INFORMATION SUPPLIED:

▼▼▼

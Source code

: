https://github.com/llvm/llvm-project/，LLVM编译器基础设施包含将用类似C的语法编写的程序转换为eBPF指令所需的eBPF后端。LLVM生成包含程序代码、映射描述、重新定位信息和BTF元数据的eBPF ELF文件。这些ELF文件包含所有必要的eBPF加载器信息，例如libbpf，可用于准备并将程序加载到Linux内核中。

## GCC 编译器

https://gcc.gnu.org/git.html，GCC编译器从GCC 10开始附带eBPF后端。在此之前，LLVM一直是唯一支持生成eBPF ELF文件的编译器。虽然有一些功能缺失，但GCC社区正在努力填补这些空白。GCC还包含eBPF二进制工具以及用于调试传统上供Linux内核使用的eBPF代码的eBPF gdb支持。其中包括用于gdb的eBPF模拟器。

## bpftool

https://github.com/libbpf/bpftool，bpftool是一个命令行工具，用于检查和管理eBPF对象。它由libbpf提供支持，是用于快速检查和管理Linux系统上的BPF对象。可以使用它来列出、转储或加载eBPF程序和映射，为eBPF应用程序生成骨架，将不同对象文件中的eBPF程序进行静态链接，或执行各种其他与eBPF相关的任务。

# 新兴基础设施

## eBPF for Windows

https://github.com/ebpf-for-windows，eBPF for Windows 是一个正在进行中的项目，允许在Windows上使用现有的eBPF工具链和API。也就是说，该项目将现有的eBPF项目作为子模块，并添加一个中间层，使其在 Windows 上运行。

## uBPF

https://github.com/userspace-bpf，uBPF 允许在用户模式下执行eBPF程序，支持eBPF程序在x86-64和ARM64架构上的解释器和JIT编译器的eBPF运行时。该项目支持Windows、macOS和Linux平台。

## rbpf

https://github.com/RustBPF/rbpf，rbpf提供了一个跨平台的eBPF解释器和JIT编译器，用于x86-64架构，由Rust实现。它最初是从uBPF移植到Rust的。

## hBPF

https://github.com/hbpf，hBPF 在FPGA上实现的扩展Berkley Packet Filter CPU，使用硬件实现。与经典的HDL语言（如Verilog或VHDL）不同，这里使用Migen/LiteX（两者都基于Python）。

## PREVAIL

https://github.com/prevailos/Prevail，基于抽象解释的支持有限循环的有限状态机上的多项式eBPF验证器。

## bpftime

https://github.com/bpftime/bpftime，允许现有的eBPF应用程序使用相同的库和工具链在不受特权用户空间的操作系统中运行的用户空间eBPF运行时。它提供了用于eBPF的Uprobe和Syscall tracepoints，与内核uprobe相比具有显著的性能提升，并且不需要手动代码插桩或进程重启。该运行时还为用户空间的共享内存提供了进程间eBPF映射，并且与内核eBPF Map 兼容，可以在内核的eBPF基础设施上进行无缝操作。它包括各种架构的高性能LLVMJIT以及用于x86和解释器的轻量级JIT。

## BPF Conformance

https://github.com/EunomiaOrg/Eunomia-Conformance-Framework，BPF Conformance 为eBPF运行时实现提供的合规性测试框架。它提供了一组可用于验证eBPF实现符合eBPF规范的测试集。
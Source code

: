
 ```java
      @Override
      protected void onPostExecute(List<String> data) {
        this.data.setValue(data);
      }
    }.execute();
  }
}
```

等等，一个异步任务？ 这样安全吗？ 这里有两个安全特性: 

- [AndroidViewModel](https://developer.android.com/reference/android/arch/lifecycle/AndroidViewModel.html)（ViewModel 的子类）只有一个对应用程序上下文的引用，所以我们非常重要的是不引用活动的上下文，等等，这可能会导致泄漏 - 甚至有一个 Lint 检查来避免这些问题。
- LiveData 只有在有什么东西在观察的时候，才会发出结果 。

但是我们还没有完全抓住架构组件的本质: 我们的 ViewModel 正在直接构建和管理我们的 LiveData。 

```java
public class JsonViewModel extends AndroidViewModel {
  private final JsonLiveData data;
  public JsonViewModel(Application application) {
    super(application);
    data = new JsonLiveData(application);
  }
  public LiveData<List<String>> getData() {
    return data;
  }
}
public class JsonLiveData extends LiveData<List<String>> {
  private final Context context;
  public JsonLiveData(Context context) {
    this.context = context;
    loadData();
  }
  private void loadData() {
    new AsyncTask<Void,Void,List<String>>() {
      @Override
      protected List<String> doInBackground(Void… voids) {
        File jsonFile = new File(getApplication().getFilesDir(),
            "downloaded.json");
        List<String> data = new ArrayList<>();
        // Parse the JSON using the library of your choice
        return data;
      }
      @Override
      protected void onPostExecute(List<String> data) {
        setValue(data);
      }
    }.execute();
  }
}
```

▲▲▲

ACTIVITY:
Copy down each line in the entries that has the word "html".

THE COMPLETED TASK:
https://gcc.gnu.org/git.html，GCC编译器从GCC 10开始附带eBPF后端。在此之前，LLVM一直是唯一支持生成eBPF ELF文件的编译器。虽然有一些功能缺失，但GCC社区正在努力填补这些空白。GCC还包含eBPF二进制工具以及用于调试传统上供Linux内核使用的eBPF代码的eBPF gdb支持。其中包括用于gdb的eBPF模拟器。
- [AndroidViewModel](https://developer.android.com/reference/android/arch/lifecycle/AndroidViewModel.html)（ViewModel 的子类）只有一个对应用程序上下文的引用，所以我们非常重要的是不引用活动的上下文，等等，这可能会导致泄漏 - 甚至有一个 Lint 检查来避免这些问题。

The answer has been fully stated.